Republicans and a slew of Democrats from Florida — a payday lending hotbed — have sponsored a CRA resolution to repeal the rule.
That bill would likely pass the House along party lines, but could face trouble in the Senate. The GOP will only have a one-seat majority when Sen.-elect Doug Jones (D-Ala.) joins the chamber, and Sens. John Kennedy (R-La.) and Lindsey Graham (R-S.C.) voted with Democrats to save the CFPB arbitration rule.
Tinkering with the Volcker Rule
Banks have complained for years that a Dodd-Frank rule banning them from investing their own capital in certain risky assets is unclear and hard to follow. The so-called “Volcker” Rule, named after former Federal Reserve Chairman Paul Volcker, has long been a target of Republicans and the financial sector.
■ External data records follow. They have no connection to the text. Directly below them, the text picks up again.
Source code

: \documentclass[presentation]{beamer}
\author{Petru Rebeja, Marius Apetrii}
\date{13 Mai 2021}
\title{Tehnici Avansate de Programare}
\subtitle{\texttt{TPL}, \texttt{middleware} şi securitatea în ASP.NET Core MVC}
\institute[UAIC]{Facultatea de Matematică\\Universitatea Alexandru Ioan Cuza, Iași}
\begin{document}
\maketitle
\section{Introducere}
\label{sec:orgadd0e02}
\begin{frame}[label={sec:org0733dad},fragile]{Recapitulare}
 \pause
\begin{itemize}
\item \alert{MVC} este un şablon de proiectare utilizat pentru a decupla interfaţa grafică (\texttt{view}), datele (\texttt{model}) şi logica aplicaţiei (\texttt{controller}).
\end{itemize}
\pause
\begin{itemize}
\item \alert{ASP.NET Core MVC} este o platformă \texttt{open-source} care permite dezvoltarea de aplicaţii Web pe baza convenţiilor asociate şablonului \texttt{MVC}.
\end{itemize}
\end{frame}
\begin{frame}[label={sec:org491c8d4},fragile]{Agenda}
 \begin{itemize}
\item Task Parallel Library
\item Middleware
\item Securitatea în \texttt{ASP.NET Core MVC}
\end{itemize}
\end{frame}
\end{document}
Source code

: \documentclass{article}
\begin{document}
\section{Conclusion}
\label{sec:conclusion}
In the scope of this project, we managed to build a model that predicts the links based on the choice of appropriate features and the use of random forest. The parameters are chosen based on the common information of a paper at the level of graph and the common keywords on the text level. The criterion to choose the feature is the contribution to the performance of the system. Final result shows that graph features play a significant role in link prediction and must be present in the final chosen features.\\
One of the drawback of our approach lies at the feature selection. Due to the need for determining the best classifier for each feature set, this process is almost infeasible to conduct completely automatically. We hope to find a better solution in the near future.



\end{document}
Comptroller of the Currency Joseph Otting, a former bank CEO, said that his agency would consider ways to make the rule clearer and less costly to comply with for smaller banks. Republicans and some moderate Democrats also support exempting community banks and credit unions from the rule altogether.
Action on credit reporting agencies
Congress fumed in September when credit rating agency Equifax announced that hackers exploited a software flaw to access the personal information of more than 144 million customers. Lawmakers from both parties demanded to know how such a massive breach of personal information could happen, and why it took executives three months to disclose it.
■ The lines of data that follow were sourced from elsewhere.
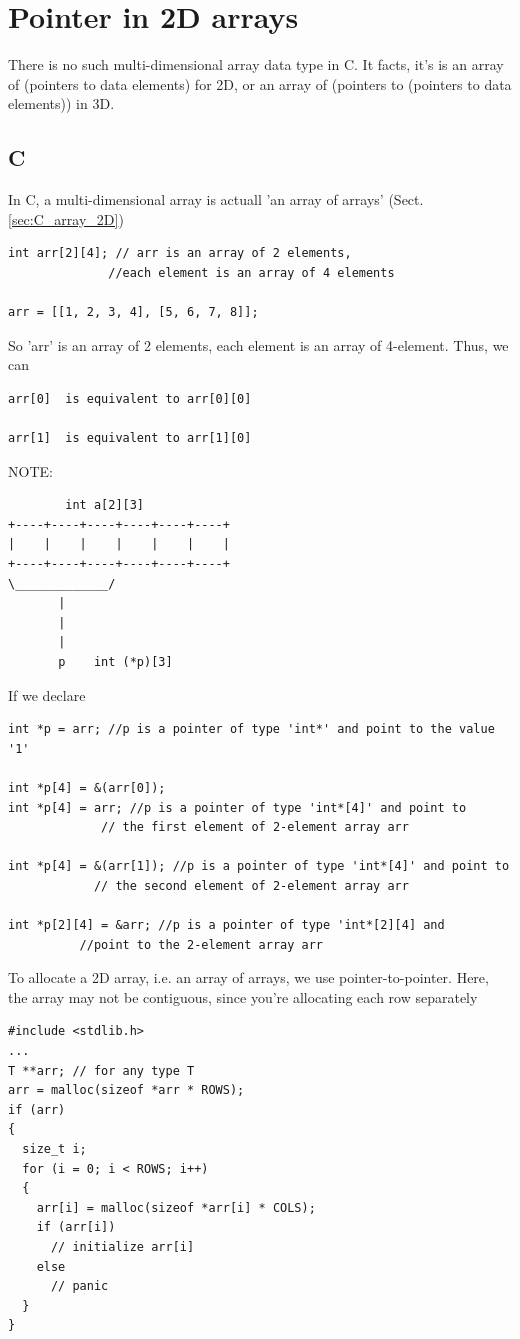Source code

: \section{Pointer in 2D arrays}
\label{sec:pointer-2Darrays}

There is no such multi-dimensional array data type in C. It facts, it's is an
array of (pointers to data elements) for 2D, or an array of (pointers to
(pointers to data elements)) in 3D.

\subsection{C}


In C, a multi-dimensional array is actuall 'an array of arrays'
(Sect.\ref{sec:C_array_2D}) 
\begin{lstlisting}
int arr[2][4]; // arr is an array of 2 elements, 
              //each element is an array of 4 elements

arr = [[1, 2, 3, 4], [5, 6, 7, 8]];
\end{lstlisting}
So 'arr' is an array of 2 elements, each element is an array of 4-element. Thus,
we can 
\begin{verbatim}
arr[0]  is equivalent to arr[0][0]

arr[1]  is equivalent to arr[1][0]
\end{verbatim}

NOTE:
\begin{verbatim}
        int a[2][3]
+----+----+----+----+----+----+
|    |    |    |    |    |    |
+----+----+----+----+----+----+
\_____________/
       |
       |    
       |
       p    int (*p)[3]
\end{verbatim}

If we declare
\begin{lstlisting}
int *p = arr; //p is a pointer of type 'int*' and point to the value '1'

int *p[4] = &(arr[0]);
int *p[4] = arr; //p is a pointer of type 'int*[4]' and point to
             // the first element of 2-element array arr
             
int *p[4] = &(arr[1]); //p is a pointer of type 'int*[4]' and point to
            // the second element of 2-element array arr             
            
int *p[2][4] = &arr; //p is a pointer of type 'int*[2][4] and 
          //point to the 2-element array arr            
\end{lstlisting}

To allocate a 2D array, i.e. an array of arrays, we use pointer-to-pointer.
Here, the array may not be contiguous, since you're allocating each row
separately
\begin{lstlisting}
#include <stdlib.h>
...
T **arr; // for any type T
arr = malloc(sizeof *arr * ROWS);
if (arr)
{
  size_t i;
  for (i = 0; i < ROWS; i++)
  {
    arr[i] = malloc(sizeof *arr[i] * COLS);
    if (arr[i])
      // initialize arr[i]
    else
      // panic
  }
}
\end{lstlisting}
Cyber breaches of financial companies reach across several committees of jurisdiction, and senators on the Banking Committee have expressed interest in a bill meant to protect credit-reporting information.
During the Banking panel’s markup of bipartisan Dodd-Frank rollback bill, Sen. Brian Schatz (D-Hawaii) sought to add language meant to boost accountability and transparency when credit reporting agencies are breached.
Kennedy, the Louisiana Republican who voted to protect the CFPB arbitration rule, expressed interest in working with Schatz on the issue, and Crapo said the committee could explore that in future.